A major supplier to the NHS is at risk of becoming involved in American executions, after Alabama altered its lethal injection ‘cocktail’ to include a drug for which they are the only US supplier yet to put in place sufficient distribution controls.

Mylan pharmaceuticals, which describes itself as a “leading developer and supplier of generic medicines [to] wholesalers and throughout the National Health Service,” is a US Government-approved manufacturer of rocuronium bromide, a paralysing agent which Alabama now plans to use as the second part of a three-stage lethal injection process.

The paralysing agent is a particularly concerning element of the process, as it leaves the prisoner unable to speak or move, and therefore can mask the effects of a botched execution, in which the anaesthetic has failed.

Mylan is the only US-approved maker of the drug which has not responded to calls from stakeholders to put in place distribution controls to prevent its use in executions, making it the easiest source from which Alabama will be able to obtain it.
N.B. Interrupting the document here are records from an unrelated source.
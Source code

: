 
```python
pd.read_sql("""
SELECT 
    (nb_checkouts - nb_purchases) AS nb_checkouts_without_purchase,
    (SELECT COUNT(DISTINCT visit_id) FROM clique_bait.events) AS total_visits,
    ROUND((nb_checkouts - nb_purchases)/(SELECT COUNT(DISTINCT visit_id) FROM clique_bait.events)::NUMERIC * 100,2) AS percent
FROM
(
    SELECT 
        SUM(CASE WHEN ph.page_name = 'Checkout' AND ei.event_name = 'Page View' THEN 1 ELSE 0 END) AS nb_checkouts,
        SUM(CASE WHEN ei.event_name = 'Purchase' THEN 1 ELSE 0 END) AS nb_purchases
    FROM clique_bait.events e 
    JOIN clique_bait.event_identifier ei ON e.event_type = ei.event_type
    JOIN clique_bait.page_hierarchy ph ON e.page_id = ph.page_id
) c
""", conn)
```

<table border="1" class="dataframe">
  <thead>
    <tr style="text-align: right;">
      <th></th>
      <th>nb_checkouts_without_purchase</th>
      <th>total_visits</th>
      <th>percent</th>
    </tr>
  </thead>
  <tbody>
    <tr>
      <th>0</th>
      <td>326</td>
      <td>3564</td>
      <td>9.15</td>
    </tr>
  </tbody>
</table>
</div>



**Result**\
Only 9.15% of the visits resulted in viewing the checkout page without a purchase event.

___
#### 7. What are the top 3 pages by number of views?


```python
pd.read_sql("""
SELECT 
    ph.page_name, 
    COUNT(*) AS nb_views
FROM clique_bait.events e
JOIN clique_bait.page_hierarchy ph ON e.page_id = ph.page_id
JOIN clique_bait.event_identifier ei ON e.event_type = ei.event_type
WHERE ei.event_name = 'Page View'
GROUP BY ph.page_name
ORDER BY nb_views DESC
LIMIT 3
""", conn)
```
As a result, legal charity Reprieve has warned Mylan that it may only be a matter of time before the state obtains their product, and uses it to kill. The state’s attorney general’s office is already seeking to set execution dates for nine people, in the wake of the adoption of Alabama’s new lethal injection ‘protocol.’

Despite being notified of the issue in October of last year, Mylan has failed to establish controls which would ensure that their products can still reach legitimate, medical users, but not executioners – a model which has been successfully established by many other major pharmaceutical companies.

In a letter sent to Mylan on September 30th, Maya Foa, Director of Reprieve’s Death Penalty team warns the company that it is “is the only FDA-approved manufacturer of rocuronium bromide which has no controls in place to prevent it being sold and used in executions in the USA,” and explains that there is therefore “a very real risk that Mylan may soon become the go-to provider of execution drugs for States across the country.”

However, she also explains that “there are simple and effective controls that a company like Mylan can put in place to ensure its medicines are sold for legitimate medical purposes, and not sold to prisons for use in lethal injection executions,” adding that “Over a dozen manufacturers have put such controls in place.”

Commenting, Maya Foa said: “Mylan is the only company we have worked with which has so far failed to take any concrete steps to prevent its medicines from being used to end the lives of prisoners in the USA. The NHS should think carefully about supporting a company which is apparently happy to see its medicines used in brutal executions.”